Among the entries below, take the line with "- [2.2. Основные" and the line with "- [2.3. Создание", and output them and every line between them exactly, with nothing else.

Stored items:
━━━
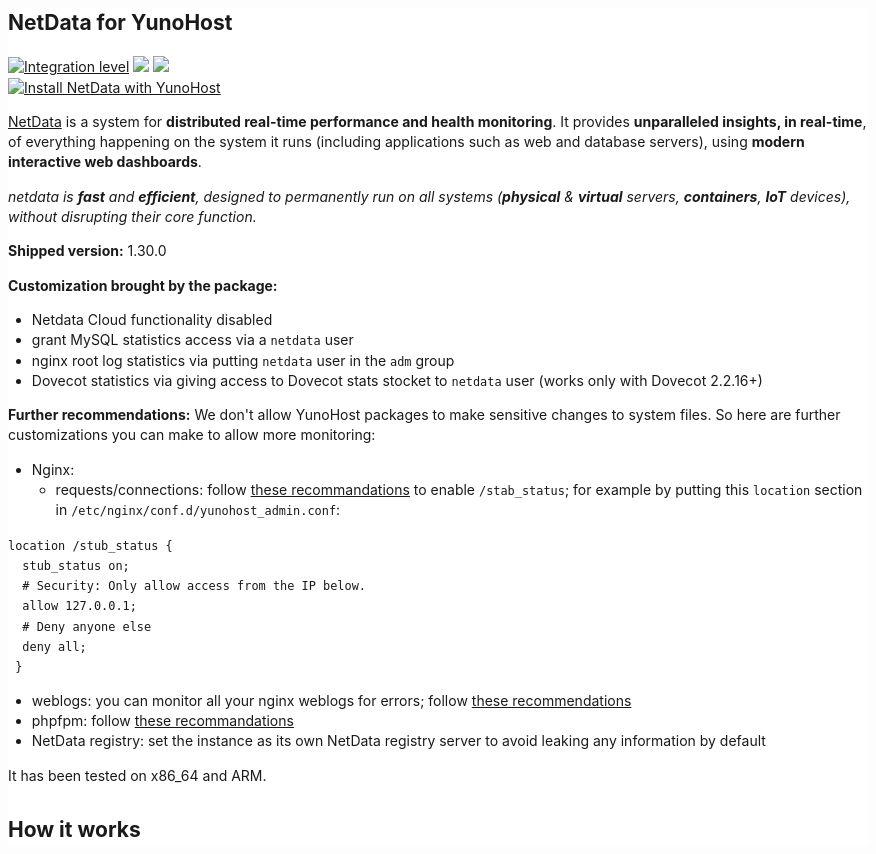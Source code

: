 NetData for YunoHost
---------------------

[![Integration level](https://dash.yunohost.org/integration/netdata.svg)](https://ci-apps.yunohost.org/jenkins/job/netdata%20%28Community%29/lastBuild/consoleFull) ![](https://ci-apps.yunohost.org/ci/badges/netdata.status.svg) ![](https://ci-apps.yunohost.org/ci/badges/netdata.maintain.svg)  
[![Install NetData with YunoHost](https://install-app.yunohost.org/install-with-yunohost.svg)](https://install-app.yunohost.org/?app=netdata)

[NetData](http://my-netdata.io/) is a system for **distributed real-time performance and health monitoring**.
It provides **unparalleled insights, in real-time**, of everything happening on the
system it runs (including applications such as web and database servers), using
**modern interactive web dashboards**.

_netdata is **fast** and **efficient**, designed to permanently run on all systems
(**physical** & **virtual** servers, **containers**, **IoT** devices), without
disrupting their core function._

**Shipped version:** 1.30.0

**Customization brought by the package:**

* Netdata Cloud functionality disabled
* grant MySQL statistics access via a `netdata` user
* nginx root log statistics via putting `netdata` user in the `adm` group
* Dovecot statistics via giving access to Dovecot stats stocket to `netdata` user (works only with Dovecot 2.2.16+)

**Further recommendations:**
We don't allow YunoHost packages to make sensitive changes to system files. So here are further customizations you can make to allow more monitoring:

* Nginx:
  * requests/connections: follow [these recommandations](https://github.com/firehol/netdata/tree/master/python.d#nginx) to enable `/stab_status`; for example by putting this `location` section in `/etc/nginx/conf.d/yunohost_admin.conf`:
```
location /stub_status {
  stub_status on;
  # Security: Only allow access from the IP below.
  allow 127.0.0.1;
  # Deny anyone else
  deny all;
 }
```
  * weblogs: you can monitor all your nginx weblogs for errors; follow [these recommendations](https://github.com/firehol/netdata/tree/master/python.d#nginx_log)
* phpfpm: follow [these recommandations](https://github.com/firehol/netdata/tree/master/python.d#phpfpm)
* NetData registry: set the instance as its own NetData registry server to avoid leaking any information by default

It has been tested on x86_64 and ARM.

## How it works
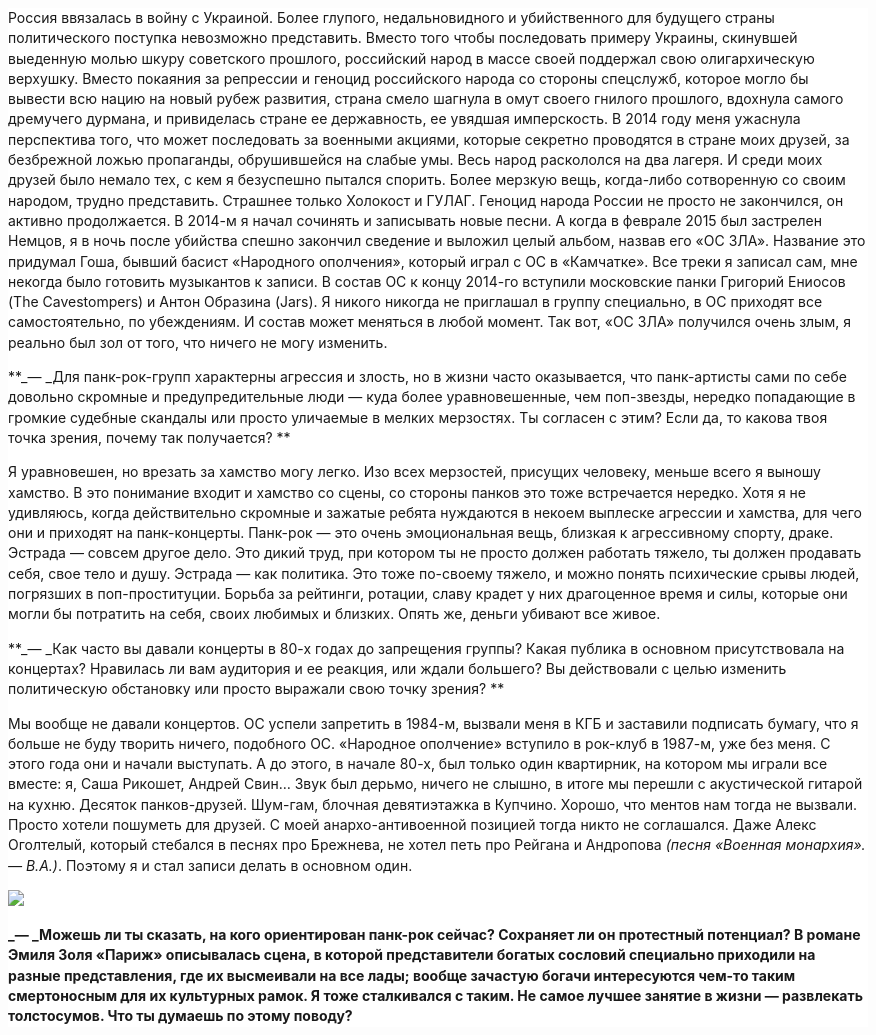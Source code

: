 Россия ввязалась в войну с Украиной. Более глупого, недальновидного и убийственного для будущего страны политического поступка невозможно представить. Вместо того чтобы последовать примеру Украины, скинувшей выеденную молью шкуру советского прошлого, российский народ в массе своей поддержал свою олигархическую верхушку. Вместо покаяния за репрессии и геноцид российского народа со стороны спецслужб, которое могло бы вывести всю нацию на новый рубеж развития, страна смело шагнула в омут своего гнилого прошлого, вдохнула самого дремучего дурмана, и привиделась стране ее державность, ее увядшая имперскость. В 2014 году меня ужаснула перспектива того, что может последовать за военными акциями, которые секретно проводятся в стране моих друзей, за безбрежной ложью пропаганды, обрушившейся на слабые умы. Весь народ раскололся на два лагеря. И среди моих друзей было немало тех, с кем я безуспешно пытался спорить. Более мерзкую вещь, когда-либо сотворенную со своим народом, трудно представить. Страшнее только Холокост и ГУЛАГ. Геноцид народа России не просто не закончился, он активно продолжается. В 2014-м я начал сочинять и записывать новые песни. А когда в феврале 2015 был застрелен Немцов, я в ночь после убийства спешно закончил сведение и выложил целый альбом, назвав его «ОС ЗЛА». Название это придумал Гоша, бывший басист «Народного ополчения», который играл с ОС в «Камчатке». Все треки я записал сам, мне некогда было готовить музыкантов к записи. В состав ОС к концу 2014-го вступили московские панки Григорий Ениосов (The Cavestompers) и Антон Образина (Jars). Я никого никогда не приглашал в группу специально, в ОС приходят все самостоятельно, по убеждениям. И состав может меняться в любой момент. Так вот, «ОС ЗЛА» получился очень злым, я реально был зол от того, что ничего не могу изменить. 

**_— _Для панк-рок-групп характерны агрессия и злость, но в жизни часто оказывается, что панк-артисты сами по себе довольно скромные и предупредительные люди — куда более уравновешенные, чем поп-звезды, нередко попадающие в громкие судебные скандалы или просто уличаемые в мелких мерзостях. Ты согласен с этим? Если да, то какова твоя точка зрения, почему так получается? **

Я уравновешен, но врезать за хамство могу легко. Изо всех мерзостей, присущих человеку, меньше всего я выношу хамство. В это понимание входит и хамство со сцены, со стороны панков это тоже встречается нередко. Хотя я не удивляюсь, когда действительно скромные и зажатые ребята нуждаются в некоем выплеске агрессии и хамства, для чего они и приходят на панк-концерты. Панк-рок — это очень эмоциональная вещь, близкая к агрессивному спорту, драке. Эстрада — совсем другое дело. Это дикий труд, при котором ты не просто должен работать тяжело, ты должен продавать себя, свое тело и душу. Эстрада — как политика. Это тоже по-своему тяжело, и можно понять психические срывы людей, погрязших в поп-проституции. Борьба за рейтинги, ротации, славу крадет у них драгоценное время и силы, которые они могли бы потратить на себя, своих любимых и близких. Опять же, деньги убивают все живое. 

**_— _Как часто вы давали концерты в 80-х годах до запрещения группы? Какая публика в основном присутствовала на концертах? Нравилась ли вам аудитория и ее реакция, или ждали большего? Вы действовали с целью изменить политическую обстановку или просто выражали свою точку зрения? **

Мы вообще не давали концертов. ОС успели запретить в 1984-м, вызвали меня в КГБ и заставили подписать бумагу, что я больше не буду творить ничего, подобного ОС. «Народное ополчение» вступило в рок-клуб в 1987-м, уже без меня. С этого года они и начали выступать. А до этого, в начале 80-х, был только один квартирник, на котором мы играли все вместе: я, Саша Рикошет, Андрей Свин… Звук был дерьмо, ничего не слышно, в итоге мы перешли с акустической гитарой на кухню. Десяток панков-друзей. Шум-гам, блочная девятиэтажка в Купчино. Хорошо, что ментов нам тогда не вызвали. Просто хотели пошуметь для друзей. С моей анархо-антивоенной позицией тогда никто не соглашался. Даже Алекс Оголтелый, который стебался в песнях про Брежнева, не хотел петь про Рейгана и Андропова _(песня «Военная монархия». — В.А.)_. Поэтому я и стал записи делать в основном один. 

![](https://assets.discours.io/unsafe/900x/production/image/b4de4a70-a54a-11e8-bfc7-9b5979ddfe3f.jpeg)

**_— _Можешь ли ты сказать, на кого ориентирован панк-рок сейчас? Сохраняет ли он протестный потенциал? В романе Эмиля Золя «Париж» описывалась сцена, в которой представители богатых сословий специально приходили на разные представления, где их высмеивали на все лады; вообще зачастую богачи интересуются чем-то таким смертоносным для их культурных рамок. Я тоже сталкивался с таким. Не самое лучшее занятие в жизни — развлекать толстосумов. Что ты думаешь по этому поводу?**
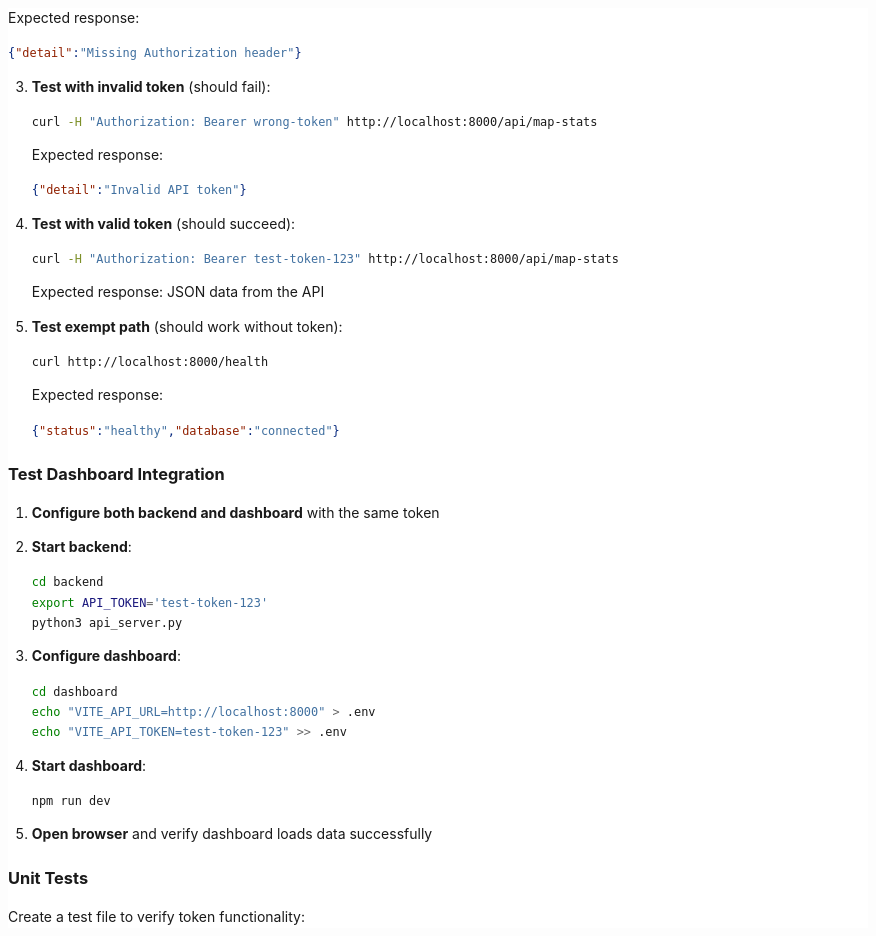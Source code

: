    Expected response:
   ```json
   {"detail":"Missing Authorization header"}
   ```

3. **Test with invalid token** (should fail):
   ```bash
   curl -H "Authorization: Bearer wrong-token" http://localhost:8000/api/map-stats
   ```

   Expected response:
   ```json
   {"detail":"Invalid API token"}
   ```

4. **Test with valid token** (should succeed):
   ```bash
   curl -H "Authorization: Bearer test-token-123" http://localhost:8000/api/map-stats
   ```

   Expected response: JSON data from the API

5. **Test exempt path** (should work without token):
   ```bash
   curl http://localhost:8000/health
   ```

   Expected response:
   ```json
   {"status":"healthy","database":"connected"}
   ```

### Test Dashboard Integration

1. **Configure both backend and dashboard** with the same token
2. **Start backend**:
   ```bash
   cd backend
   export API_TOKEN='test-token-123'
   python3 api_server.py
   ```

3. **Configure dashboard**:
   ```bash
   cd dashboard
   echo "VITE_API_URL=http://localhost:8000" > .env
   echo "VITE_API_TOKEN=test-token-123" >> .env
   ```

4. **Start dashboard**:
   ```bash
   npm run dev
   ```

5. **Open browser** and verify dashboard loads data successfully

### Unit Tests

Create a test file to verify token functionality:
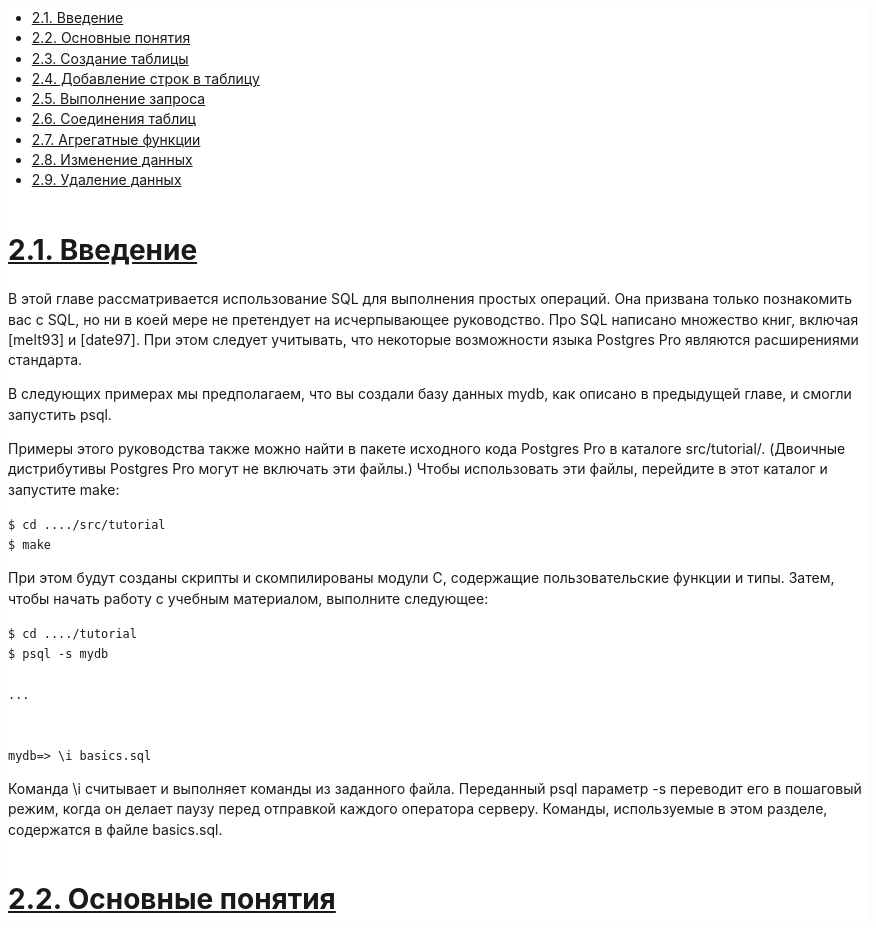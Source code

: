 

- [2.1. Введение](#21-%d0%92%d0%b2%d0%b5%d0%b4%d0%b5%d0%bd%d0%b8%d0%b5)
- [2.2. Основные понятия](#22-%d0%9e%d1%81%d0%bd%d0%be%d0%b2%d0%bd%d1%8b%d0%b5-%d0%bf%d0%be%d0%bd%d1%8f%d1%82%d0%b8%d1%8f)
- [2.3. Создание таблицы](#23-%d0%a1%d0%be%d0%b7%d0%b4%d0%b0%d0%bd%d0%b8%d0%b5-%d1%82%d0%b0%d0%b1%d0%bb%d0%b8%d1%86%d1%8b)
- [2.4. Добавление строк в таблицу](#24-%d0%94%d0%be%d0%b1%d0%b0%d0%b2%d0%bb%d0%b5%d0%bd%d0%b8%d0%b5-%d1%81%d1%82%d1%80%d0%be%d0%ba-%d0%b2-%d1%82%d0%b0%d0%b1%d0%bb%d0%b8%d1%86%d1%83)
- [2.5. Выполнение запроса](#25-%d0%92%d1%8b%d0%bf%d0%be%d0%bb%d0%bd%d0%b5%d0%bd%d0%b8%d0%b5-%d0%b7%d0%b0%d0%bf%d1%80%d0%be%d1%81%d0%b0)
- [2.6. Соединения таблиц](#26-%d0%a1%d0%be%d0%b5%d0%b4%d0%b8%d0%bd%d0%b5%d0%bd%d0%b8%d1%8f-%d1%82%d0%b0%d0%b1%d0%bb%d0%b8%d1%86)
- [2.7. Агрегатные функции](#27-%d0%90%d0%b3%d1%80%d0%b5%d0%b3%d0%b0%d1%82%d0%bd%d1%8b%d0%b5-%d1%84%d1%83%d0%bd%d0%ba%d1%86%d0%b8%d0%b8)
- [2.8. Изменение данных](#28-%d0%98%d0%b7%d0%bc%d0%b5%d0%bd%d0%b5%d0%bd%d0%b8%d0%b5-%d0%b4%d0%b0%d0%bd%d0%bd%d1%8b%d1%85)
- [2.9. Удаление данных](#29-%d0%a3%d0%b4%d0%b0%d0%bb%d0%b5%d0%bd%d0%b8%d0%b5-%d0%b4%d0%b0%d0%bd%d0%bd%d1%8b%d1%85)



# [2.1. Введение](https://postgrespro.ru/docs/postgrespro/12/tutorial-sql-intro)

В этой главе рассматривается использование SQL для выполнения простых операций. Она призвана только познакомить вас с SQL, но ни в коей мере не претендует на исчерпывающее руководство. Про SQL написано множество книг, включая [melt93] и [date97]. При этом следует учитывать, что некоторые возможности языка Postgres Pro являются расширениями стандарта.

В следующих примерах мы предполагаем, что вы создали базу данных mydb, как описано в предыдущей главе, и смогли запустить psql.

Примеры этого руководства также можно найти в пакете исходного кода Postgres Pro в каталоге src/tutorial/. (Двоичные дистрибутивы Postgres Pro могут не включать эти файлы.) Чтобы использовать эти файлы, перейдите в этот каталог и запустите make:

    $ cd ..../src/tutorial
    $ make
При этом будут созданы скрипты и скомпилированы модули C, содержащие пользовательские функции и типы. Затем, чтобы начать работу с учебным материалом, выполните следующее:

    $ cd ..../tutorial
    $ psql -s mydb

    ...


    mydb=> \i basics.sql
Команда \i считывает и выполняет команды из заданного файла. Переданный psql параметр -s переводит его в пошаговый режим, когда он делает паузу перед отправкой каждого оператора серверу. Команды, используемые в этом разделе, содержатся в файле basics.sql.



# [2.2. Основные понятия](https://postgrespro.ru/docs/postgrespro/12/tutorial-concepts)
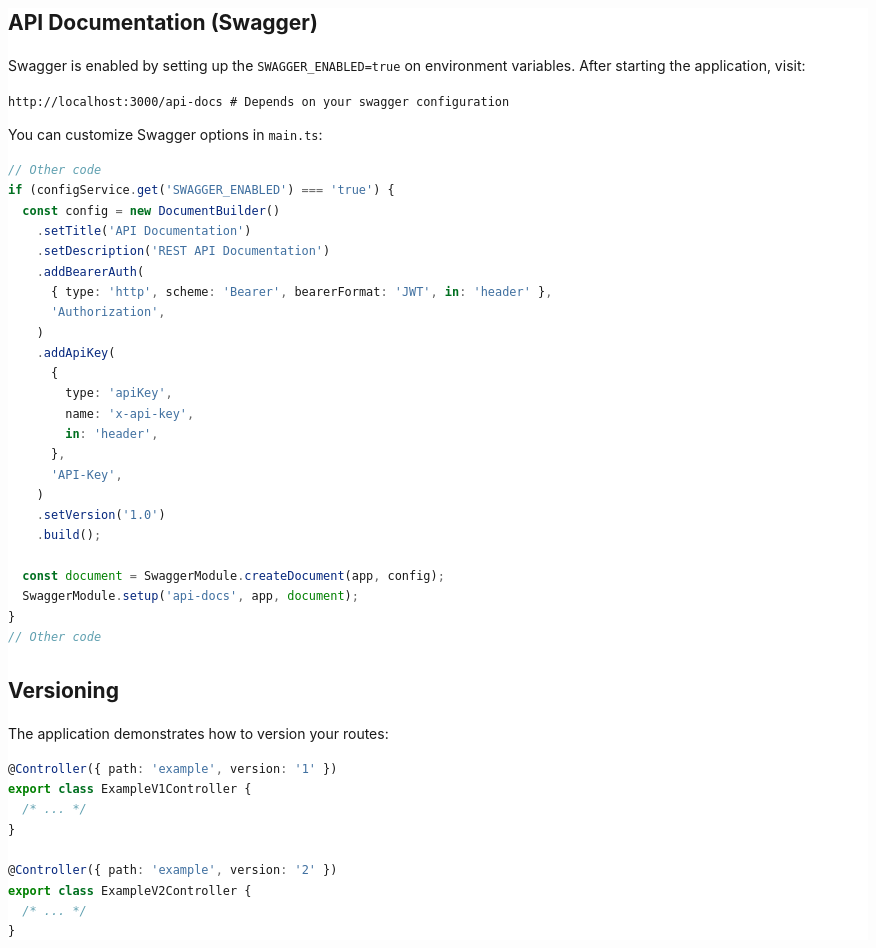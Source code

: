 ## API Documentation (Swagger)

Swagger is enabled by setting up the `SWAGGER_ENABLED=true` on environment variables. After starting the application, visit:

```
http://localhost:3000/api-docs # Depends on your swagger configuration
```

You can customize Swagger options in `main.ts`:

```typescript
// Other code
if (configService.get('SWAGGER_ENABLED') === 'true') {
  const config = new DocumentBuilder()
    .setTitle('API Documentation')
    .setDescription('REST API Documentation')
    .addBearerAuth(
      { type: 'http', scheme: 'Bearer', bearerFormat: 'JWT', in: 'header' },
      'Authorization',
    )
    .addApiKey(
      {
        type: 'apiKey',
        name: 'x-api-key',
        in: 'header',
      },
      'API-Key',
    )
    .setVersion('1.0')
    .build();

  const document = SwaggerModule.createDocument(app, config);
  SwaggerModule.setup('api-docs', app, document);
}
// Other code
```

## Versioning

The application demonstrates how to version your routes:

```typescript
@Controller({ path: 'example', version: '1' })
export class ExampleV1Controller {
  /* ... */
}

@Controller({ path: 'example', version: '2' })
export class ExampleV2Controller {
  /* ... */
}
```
━━━
_Written response_
- [2.2. Основные понятия](#22-%d0%9e%d1%81%d0%bd%d0%be%d0%b2%d0%bd%d1%8b%d0%b5-%d0%bf%d0%be%d0%bd%d1%8f%d1%82%d0%b8%d1%8f)
- [2.3. Создание таблицы](#23-%d0%a1%d0%be%d0%b7%d0%b4%d0%b0%d0%bd%d0%b8%d0%b5-%d1%82%d0%b0%d0%b1%d0%bb%d0%b8%d1%86%d1%8b)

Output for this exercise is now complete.